Recorded information
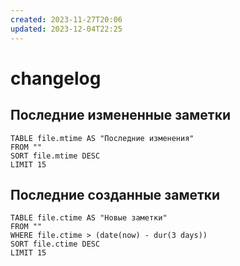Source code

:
 ```yaml
---
created: 2023-11-27T20:06
updated: 2023-12-04T22:25
---
```

# changelog

## Последние измененные заметки

```dataview
TABLE file.mtime AS "Последние изменения"
FROM ""
SORT file.mtime DESC
LIMIT 15
```

## Последние созданные заметки

```dataview
TABLE file.сtime AS "Новые заметки"
FROM ""
WHERE file.ctime > (date(now) - dur(3 days))
SORT file.сtime DESC
LIMIT 15
```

What you are asked to do
Reproduce the material word for word, but without its images.

Answer area
Source code

:
 ```yaml
---
created: 2023-11-27T20:06
updated: 2023-12-04T22:25
---
```

# changelog

## Последние измененные заметки

```dataview
TABLE file.mtime AS "Последние изменения"
FROM ""
SORT file.mtime DESC
LIMIT 15
```

## Последние созданные заметки

```dataview
TABLE file.сtime AS "Новые заметки"
FROM ""
WHERE file.ctime > (date(now) - dur(3 days))
SORT file.сtime DESC
LIMIT 15
```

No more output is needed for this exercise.